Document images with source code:

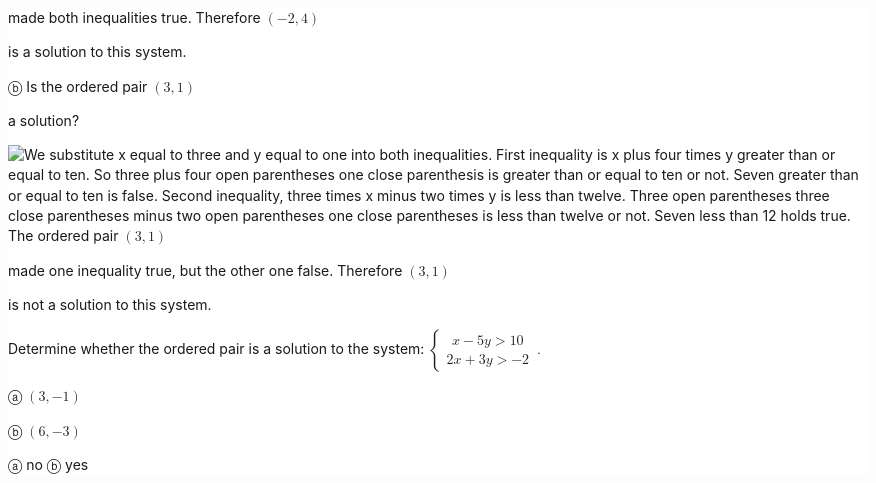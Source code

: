  made both inequalities true. Therefore <math xmlns="http://www.w3.org/1998/Math/MathML"><mrow><mrow><mo>(</mo><mrow><mn>−2</mn><mo>,</mo><mn>4</mn></mrow><mo>)</mo></mrow></mrow></math>

 is a solution to this system.

<span class="token">ⓑ</span> Is the ordered pair <math xmlns="http://www.w3.org/1998/Math/MathML"><mrow><mrow><mo>(</mo><mrow><mn>3</mn><mo>,</mo><mn>1</mn></mrow><mo>)</mo></mrow></mrow></math>

 a solution?

<span data-type="media" data-alt="We substitute x equal to three and y equal to one into both inequalities. First inequality is x plus four times y greater than or equal to ten. So three plus four open parentheses one close parenthesis is greater than or equal to ten or not. Seven greater than or equal to ten is false. Second inequality, three times x minus two times y is less than twelve. Three open parentheses three close parentheses minus two open parentheses one close parentheses is less than twelve or not. Seven less than 12 holds true."> ![We substitute x equal to three and y equal to one into both inequalities. First inequality is x plus four times y greater than or equal to ten. So three plus four open parentheses one close parenthesis is greater than or equal to ten or not. Seven greater than or equal to ten is false. Second inequality, three times x minus two times y is less than twelve. Three open parentheses three close parentheses minus two open parentheses one close parentheses is less than twelve or not. Seven less than 12 holds true.](../resources/CNX_IntAlg_Figure_04_07_002_img.jpg) </span>
The ordered pair <math xmlns="http://www.w3.org/1998/Math/MathML"><mrow><mrow><mo>(</mo><mrow><mn>3</mn><mo>,</mo><mn>1</mn></mrow><mo>)</mo></mrow></mrow></math>

 made one inequality true, but the other one false. Therefore <math xmlns="http://www.w3.org/1998/Math/MathML"><mrow><mrow><mo>(</mo><mrow><mn>3</mn><mo>,</mo><mn>1</mn></mrow><mo>)</mo></mrow></mrow></math>

 is not a solution to this system.

</div>
</div>
</div>

<div data-type="note" class="note try">
<div data-type="exercise" class="exercise">
<div data-type="problem" class="problem" markdown="1">
Determine whether the ordered pair is a solution to the system: <math xmlns="http://www.w3.org/1998/Math/MathML"><mrow><mrow><mo>{</mo><mtable><mtr><mtd columnalign="left"><mi>x</mi><mo>−</mo><mn>5</mn><mi>y</mi><mo>&gt;</mo><mn>10</mn></mtd></mtr><mtr><mtd columnalign="left"><mn>2</mn><mi>x</mi><mo>+</mo><mn>3</mn><mi>y</mi><mo>&gt;</mo><mn>−2</mn></mtd></mtr></mtable></mrow><mo>.</mo></mrow></math>

<span class="token">ⓐ</span> <math xmlns="http://www.w3.org/1998/Math/MathML"><mrow><mrow><mo>(</mo><mrow><mn>3</mn><mo>,</mo><mn>−1</mn></mrow><mo>)</mo></mrow></mrow></math>

 <span class="token">ⓑ</span> <math xmlns="http://www.w3.org/1998/Math/MathML"><mrow><mrow><mo>(</mo><mrow><mn>6</mn><mo>,</mo><mn>−3</mn></mrow><mo>)</mo></mrow></mrow></math>

</div>
<div data-type="solution" class="solution" markdown="1">
<span class="token">ⓐ</span> no <span class="token">ⓑ</span> yes

</div>
</div>
</div>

→ WHAT YOU NEED TO DO: If a line comes after the line with "a solution?", it stays out; print exactly every line from the start of the entries up to and including that line, but no pictures.

→ EXERCISE SOLUTION:
Source code

:  made both inequalities true. Therefore <math xmlns="http://www.w3.org/1998/Math/MathML"><mrow><mrow><mo>(</mo><mrow><mn>−2</mn><mo>,</mo><mn>4</mn></mrow><mo>)</mo></mrow></mrow></math>

 is a solution to this system.

<span class="token">ⓑ</span> Is the ordered pair <math xmlns="http://www.w3.org/1998/Math/MathML"><mrow><mrow><mo>(</mo><mrow><mn>3</mn><mo>,</mo><mn>1</mn></mrow><mo>)</mo></mrow></mrow></math>

 a solution?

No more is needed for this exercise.